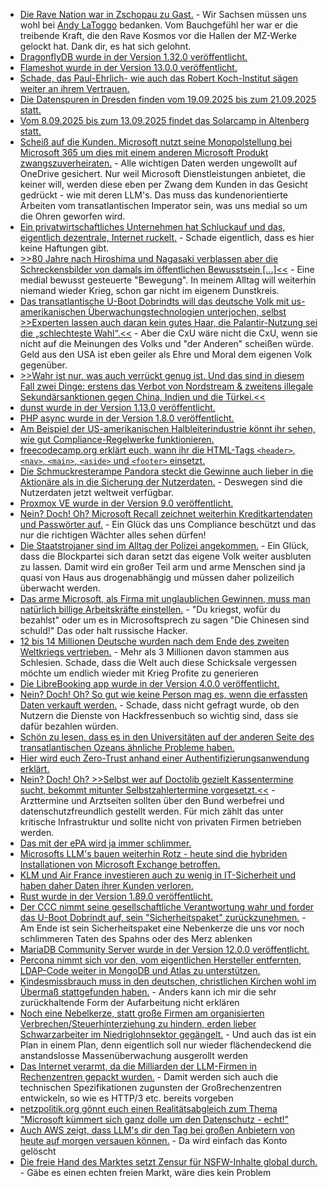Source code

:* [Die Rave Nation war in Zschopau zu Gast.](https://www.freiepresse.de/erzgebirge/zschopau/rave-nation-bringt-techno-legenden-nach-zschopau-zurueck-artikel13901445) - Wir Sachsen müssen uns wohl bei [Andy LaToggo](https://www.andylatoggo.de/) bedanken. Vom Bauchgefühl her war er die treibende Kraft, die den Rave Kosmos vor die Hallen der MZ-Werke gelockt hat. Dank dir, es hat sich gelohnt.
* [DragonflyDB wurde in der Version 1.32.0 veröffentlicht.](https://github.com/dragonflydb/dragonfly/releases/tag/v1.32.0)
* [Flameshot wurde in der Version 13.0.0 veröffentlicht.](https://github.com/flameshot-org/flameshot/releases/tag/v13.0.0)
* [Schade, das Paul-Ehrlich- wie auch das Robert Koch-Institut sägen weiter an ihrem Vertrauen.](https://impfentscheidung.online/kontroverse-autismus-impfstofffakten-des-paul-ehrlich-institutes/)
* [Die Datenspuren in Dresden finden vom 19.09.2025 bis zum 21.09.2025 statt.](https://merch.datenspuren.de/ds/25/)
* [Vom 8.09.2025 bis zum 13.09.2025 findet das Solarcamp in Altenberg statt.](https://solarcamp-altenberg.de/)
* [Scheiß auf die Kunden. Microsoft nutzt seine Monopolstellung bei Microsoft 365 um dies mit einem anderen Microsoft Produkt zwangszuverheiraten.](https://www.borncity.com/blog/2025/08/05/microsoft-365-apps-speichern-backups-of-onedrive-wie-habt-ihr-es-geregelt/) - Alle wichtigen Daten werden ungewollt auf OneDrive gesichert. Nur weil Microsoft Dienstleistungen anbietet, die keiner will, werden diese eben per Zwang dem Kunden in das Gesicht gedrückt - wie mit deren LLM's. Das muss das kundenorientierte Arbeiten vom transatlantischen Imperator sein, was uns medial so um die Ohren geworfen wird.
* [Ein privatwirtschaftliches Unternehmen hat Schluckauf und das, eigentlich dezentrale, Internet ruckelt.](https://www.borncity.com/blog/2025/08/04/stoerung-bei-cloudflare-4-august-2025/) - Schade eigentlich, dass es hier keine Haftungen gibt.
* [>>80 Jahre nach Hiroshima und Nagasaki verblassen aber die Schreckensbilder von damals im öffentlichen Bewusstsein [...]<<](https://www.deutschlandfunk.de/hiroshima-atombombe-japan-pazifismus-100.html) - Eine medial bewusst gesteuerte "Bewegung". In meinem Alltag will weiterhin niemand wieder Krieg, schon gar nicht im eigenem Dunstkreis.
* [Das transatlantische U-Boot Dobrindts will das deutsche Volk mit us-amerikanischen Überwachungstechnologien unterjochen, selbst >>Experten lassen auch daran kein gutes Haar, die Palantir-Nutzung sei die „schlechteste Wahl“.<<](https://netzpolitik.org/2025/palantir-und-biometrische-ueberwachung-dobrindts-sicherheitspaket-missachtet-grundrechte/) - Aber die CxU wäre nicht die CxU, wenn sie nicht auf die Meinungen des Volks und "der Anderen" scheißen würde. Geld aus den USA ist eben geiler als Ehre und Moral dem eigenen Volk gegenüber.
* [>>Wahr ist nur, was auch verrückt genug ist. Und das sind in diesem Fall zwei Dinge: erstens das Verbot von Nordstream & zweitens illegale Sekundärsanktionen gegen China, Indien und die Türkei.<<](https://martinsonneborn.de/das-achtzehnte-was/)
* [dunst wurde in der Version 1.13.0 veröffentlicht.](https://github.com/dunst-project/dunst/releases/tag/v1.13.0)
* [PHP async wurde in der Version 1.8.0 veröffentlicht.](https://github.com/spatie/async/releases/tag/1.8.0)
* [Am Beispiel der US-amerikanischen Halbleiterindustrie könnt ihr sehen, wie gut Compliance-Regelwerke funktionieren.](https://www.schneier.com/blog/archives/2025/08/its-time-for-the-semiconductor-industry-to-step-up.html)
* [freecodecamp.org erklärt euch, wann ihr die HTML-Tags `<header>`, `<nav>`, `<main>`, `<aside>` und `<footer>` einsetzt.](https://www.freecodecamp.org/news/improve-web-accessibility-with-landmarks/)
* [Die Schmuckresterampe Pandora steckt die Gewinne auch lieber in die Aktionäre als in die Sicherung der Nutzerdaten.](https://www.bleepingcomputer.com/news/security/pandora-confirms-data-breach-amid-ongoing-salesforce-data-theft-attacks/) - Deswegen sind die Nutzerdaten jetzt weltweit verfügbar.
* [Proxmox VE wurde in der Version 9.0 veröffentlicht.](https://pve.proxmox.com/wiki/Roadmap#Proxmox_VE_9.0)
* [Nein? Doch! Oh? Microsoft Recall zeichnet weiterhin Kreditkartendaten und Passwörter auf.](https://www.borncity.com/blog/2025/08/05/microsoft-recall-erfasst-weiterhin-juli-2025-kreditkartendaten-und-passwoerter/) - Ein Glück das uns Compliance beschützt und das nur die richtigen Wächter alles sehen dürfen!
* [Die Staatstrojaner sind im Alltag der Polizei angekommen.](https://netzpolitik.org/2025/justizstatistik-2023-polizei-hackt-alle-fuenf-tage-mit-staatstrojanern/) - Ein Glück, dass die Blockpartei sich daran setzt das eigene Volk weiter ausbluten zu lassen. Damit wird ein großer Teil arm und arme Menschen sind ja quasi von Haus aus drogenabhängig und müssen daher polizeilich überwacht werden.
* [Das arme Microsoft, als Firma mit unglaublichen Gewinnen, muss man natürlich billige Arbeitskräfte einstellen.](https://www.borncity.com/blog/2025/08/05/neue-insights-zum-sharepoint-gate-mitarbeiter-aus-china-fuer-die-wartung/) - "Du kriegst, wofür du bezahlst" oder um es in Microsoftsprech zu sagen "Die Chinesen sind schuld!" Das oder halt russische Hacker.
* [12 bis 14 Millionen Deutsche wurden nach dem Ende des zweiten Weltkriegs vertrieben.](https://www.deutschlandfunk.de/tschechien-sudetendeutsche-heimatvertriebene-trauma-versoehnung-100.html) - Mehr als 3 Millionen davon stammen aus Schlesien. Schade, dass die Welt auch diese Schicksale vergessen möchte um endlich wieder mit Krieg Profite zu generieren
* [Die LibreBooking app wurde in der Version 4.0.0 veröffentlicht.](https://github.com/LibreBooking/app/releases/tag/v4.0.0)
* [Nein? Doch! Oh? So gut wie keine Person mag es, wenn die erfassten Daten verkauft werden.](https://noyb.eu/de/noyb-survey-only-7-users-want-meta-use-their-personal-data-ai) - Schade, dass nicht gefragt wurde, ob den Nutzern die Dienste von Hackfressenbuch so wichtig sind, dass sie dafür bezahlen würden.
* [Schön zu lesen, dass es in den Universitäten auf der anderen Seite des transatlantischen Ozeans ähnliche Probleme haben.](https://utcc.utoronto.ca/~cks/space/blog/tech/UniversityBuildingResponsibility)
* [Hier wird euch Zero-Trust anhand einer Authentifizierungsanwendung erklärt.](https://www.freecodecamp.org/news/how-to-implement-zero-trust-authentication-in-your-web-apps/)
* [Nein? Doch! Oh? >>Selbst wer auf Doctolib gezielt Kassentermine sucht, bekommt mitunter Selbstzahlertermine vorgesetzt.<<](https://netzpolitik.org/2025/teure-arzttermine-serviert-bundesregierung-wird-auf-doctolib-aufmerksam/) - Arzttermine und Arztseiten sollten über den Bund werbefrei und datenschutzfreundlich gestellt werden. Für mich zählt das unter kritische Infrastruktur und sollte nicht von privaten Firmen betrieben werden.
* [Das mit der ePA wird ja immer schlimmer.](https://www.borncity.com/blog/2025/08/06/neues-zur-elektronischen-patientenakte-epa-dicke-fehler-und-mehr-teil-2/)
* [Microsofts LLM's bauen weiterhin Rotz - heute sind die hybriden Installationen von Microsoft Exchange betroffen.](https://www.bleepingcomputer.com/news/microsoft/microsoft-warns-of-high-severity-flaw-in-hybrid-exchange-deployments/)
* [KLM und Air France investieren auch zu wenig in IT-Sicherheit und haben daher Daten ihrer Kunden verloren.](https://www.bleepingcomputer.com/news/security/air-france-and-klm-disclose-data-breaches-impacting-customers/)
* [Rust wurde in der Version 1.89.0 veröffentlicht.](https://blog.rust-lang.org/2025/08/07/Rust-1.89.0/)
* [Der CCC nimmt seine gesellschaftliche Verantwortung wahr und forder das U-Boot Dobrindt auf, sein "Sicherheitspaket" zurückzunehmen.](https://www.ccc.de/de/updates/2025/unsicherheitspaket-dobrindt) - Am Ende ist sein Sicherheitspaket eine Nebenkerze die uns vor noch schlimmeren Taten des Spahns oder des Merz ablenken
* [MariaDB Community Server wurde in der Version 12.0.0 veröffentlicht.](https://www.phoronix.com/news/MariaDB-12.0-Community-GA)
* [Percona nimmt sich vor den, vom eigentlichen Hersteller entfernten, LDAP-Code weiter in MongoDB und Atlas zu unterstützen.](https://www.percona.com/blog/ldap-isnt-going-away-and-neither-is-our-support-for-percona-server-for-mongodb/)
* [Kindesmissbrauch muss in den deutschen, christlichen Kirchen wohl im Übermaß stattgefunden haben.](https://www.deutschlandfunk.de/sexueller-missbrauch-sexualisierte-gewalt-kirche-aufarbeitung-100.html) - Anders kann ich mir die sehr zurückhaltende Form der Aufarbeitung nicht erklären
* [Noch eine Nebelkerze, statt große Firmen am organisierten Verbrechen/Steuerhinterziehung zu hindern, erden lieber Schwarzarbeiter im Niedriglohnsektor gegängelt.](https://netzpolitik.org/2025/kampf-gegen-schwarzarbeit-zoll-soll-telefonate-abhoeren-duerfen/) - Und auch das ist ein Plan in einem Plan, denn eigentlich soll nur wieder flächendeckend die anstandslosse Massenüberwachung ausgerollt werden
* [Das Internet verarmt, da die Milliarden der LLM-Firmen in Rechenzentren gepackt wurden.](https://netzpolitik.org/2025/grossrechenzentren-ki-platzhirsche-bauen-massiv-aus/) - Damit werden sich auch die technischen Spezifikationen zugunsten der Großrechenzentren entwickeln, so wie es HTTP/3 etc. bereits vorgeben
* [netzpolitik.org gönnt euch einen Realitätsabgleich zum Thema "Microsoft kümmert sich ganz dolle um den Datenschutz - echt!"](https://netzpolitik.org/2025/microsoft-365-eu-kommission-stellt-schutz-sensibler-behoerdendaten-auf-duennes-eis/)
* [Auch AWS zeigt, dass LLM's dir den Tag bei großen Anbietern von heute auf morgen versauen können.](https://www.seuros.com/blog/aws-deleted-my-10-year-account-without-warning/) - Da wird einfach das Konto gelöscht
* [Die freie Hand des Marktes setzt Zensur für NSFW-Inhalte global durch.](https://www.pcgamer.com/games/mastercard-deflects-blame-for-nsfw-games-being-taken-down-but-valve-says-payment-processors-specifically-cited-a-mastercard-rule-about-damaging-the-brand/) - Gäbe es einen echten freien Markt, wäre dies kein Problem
# # #
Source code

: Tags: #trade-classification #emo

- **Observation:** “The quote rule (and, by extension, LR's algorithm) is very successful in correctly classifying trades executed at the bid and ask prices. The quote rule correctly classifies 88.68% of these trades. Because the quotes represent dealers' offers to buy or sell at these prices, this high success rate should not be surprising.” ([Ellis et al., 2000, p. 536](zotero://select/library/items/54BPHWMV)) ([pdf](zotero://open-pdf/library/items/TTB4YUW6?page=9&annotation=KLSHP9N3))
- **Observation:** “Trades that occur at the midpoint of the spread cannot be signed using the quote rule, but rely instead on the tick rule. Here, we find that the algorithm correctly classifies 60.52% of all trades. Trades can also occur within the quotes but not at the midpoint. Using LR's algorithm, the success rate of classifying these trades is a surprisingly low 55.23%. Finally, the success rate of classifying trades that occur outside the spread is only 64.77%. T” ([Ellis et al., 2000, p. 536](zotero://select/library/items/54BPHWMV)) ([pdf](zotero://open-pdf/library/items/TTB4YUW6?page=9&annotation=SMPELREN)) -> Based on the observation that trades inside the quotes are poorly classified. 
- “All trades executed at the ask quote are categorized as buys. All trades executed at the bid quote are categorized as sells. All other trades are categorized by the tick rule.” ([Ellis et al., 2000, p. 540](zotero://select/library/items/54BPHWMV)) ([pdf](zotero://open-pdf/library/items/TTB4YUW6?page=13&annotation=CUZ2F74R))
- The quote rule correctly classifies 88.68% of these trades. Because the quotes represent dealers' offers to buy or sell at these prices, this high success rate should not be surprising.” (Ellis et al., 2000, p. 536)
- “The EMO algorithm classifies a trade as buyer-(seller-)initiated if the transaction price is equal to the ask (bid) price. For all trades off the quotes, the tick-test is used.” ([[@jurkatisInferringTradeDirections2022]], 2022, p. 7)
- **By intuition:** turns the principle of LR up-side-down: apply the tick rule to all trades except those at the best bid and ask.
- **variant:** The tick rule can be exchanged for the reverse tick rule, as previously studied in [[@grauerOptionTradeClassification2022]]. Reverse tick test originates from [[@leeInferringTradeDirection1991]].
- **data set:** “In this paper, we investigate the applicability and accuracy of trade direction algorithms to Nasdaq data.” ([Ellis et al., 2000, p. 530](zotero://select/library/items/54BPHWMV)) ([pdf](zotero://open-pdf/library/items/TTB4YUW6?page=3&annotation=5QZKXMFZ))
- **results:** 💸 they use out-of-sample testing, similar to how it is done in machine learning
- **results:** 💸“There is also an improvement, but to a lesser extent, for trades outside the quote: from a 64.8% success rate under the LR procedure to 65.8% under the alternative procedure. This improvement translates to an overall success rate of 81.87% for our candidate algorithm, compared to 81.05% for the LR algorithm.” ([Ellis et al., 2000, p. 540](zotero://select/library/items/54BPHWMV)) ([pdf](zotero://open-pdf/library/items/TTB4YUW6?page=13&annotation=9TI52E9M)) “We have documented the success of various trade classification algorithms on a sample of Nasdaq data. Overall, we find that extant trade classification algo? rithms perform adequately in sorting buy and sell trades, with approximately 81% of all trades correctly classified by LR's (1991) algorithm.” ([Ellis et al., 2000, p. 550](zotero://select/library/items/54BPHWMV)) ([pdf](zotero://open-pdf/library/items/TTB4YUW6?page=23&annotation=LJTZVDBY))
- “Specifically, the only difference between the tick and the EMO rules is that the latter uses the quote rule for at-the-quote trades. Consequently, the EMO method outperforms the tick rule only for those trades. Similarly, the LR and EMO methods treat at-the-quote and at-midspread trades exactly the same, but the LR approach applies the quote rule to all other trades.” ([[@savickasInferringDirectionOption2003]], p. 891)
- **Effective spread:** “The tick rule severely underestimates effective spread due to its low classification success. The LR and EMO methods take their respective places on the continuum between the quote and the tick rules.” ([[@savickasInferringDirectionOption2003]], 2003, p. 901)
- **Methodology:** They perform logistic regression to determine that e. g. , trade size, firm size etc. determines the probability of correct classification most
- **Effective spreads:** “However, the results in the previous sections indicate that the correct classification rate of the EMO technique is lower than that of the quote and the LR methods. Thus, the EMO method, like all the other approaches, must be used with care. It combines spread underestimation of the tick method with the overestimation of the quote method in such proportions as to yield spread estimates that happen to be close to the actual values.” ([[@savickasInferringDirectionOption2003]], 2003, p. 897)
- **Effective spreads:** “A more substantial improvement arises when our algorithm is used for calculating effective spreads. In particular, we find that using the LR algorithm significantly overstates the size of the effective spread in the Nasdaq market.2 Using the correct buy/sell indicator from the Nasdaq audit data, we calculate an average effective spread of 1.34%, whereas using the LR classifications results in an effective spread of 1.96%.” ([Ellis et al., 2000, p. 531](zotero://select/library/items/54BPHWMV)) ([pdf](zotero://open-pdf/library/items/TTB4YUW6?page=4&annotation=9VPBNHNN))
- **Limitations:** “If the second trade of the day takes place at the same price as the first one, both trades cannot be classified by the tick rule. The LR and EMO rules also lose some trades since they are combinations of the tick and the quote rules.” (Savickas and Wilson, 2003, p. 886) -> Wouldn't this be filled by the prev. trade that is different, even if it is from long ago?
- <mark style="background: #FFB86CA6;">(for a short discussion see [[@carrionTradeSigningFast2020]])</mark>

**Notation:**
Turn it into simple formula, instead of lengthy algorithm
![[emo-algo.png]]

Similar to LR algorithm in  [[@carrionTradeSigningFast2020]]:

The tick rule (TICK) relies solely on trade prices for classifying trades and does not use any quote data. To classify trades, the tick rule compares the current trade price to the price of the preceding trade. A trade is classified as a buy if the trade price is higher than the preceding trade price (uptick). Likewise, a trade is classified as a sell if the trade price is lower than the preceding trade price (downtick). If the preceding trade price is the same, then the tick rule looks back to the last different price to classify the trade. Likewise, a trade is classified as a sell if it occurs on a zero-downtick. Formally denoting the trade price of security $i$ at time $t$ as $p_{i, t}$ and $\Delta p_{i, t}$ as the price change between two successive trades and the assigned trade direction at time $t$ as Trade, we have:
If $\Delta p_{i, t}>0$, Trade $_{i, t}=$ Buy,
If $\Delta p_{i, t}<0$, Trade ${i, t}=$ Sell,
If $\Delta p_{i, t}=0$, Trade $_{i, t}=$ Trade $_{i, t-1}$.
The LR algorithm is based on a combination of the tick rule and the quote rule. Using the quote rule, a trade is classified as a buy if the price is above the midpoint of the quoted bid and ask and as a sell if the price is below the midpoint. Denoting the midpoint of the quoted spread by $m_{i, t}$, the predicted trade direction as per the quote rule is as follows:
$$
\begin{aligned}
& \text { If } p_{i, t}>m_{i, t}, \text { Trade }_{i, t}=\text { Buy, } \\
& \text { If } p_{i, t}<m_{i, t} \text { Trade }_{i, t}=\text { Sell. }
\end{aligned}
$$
# # #
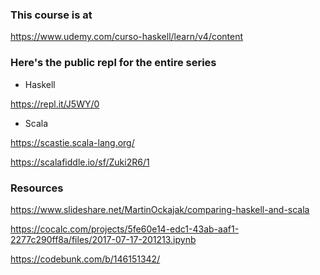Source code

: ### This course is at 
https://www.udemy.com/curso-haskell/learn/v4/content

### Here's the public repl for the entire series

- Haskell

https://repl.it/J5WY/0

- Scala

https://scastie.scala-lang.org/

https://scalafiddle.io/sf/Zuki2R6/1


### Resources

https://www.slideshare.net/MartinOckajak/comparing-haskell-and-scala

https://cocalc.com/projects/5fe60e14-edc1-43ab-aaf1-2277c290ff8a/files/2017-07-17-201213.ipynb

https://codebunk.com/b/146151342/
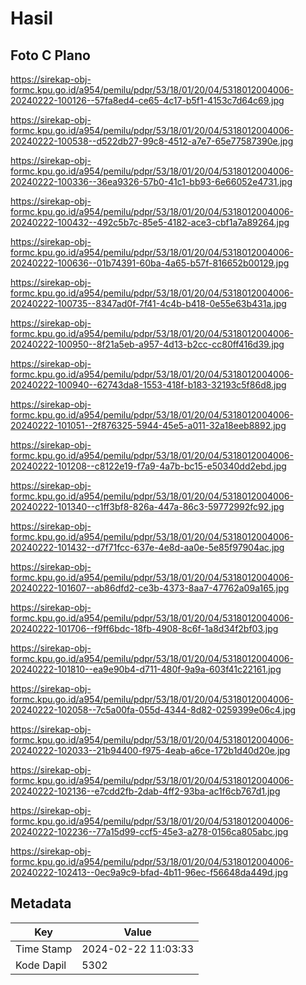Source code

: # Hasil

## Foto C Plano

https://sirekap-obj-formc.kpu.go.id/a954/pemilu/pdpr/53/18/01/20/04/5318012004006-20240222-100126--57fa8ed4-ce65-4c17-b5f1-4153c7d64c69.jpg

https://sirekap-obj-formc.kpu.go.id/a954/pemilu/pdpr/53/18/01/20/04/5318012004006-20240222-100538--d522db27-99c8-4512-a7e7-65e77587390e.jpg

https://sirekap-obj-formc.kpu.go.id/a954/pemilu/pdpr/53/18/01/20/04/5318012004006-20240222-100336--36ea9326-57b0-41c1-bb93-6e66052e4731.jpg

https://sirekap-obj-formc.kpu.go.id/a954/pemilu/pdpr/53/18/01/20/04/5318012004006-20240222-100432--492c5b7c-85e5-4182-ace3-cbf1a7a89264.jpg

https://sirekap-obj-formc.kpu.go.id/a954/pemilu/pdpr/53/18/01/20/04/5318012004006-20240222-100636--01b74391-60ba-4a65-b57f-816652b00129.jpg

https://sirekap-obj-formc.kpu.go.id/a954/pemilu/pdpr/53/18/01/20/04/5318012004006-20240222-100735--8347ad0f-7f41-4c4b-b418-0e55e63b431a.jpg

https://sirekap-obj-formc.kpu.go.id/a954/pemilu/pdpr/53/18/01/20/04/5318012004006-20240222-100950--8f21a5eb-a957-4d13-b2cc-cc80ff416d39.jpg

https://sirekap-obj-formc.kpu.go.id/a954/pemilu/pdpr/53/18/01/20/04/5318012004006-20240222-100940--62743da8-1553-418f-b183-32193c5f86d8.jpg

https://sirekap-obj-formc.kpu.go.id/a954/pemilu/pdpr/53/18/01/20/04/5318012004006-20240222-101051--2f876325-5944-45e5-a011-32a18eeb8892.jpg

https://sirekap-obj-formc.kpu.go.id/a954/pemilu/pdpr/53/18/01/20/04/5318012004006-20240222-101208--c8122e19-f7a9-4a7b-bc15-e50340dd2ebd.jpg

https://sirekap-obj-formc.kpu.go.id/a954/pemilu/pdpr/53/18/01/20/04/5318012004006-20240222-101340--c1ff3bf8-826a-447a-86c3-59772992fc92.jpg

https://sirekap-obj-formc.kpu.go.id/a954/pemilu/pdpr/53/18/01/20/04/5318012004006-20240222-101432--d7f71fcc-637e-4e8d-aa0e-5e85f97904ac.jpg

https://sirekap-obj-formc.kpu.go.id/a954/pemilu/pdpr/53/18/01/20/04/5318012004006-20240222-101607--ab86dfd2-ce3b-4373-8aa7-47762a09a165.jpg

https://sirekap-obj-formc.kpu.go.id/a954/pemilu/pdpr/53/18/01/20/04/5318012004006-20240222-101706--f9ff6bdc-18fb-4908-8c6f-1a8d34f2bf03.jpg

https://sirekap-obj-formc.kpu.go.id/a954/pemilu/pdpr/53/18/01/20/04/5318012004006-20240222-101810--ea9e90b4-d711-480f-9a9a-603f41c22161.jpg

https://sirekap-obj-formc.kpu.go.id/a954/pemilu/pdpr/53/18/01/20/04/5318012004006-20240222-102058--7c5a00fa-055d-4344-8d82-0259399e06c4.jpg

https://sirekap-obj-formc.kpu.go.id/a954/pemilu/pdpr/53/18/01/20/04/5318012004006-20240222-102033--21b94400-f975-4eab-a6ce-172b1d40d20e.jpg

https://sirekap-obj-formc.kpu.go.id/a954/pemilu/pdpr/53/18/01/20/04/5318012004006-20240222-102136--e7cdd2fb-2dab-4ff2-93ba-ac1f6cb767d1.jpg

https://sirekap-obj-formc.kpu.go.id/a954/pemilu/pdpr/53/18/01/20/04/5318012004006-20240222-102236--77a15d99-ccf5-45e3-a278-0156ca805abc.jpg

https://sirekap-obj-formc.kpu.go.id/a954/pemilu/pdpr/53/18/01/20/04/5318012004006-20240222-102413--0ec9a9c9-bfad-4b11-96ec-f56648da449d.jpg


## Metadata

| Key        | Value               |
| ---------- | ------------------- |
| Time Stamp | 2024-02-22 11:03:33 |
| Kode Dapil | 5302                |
# # #
#### REQUIRED ACTION:
Make a list of all lines in the data that contain "wenn".

#### RESULT OF THIS TASK:
* [Das transatlantische U-Boot Dobrindts will das deutsche Volk mit us-amerikanischen Überwachungstechnologien unterjochen, selbst >>Experten lassen auch daran kein gutes Haar, die Palantir-Nutzung sei die „schlechteste Wahl“.<<](https://netzpolitik.org/2025/palantir-und-biometrische-ueberwachung-dobrindts-sicherheitspaket-missachtet-grundrechte/) - Aber die CxU wäre nicht die CxU, wenn sie nicht auf die Meinungen des Volks und "der Anderen" scheißen würde. Geld aus den USA ist eben geiler als Ehre und Moral dem eigenen Volk gegenüber.
* [Nein? Doch! Oh? So gut wie keine Person mag es, wenn die erfassten Daten verkauft werden.](https://noyb.eu/de/noyb-survey-only-7-users-want-meta-use-their-personal-data-ai) - Schade, dass nicht gefragt wurde, ob den Nutzern die Dienste von Hackfressenbuch so wichtig sind, dass sie dafür bezahlen würden.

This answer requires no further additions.